## What the task requires
If an entry holds a picture, leave that picture out. Give everything else again exactly.
#####
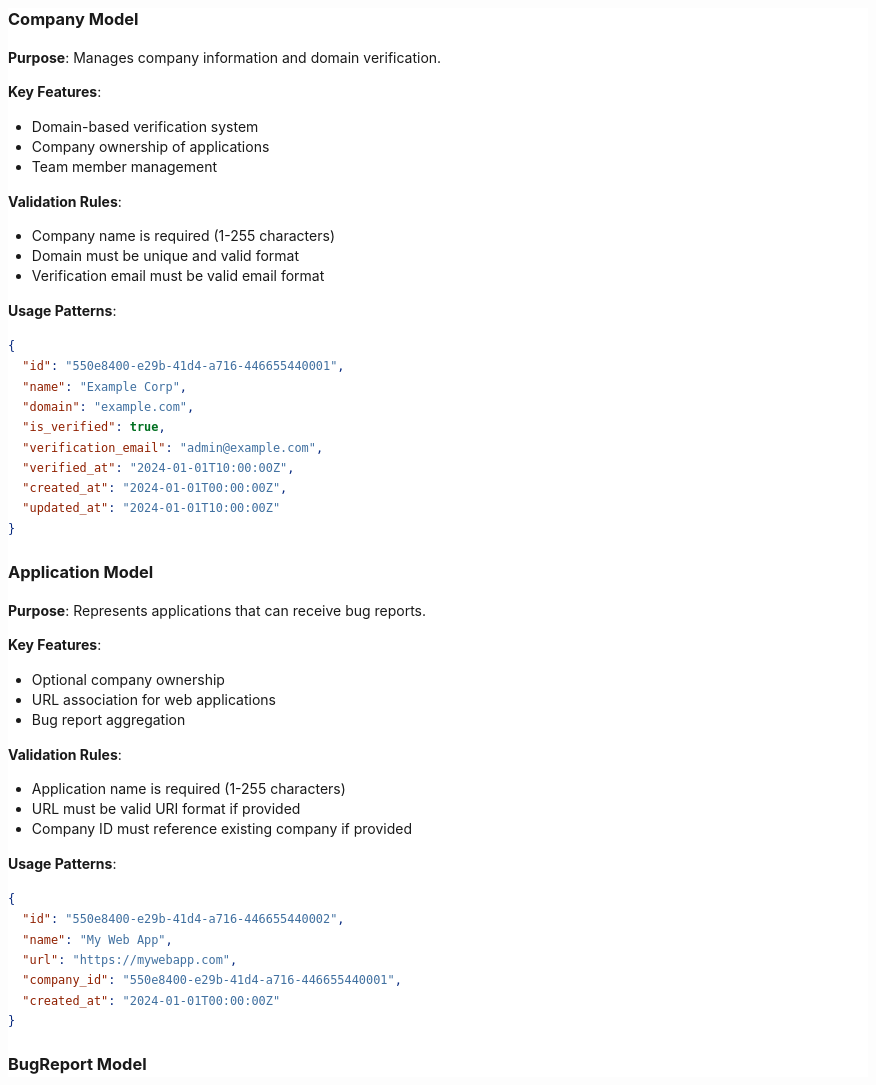 ### Company Model

**Purpose**: Manages company information and domain verification.

**Key Features**:
- Domain-based verification system
- Company ownership of applications
- Team member management

**Validation Rules**:
- Company name is required (1-255 characters)
- Domain must be unique and valid format
- Verification email must be valid email format

**Usage Patterns**:
```json
{
  "id": "550e8400-e29b-41d4-a716-446655440001",
  "name": "Example Corp",
  "domain": "example.com",
  "is_verified": true,
  "verification_email": "admin@example.com",
  "verified_at": "2024-01-01T10:00:00Z",
  "created_at": "2024-01-01T00:00:00Z",
  "updated_at": "2024-01-01T10:00:00Z"
}
```

### Application Model

**Purpose**: Represents applications that can receive bug reports.

**Key Features**:
- Optional company ownership
- URL association for web applications
- Bug report aggregation

**Validation Rules**:
- Application name is required (1-255 characters)
- URL must be valid URI format if provided
- Company ID must reference existing company if provided

**Usage Patterns**:
```json
{
  "id": "550e8400-e29b-41d4-a716-446655440002",
  "name": "My Web App",
  "url": "https://mywebapp.com",
  "company_id": "550e8400-e29b-41d4-a716-446655440001",
  "created_at": "2024-01-01T00:00:00Z"
}
```

### BugReport Model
#####
## Result of this task
 ### Company Model

**Purpose**: Manages company information and domain verification.

**Key Features**:
- Domain-based verification system
- Company ownership of applications
- Team member management

**Validation Rules**:
- Company name is required (1-255 characters)
- Domain must be unique and valid format
- Verification email must be valid email format

**Usage Patterns**:
```json
{
  "id": "550e8400-e29b-41d4-a716-446655440001",
  "name": "Example Corp",
  "domain": "example.com",
  "is_verified": true,
  "verification_email": "admin@example.com",
  "verified_at": "2024-01-01T10:00:00Z",
  "created_at": "2024-01-01T00:00:00Z",
  "updated_at": "2024-01-01T10:00:00Z"
}
```

### Application Model

**Purpose**: Represents applications that can receive bug reports.

**Key Features**:
- Optional company ownership
- URL association for web applications
- Bug report aggregation

**Validation Rules**:
- Application name is required (1-255 characters)
- URL must be valid URI format if provided
- Company ID must reference existing company if provided

**Usage Patterns**:
```json
{
  "id": "550e8400-e29b-41d4-a716-446655440002",
  "name": "My Web App",
  "url": "https://mywebapp.com",
  "company_id": "550e8400-e29b-41d4-a716-446655440001",
  "created_at": "2024-01-01T00:00:00Z"
}
```

### BugReport Model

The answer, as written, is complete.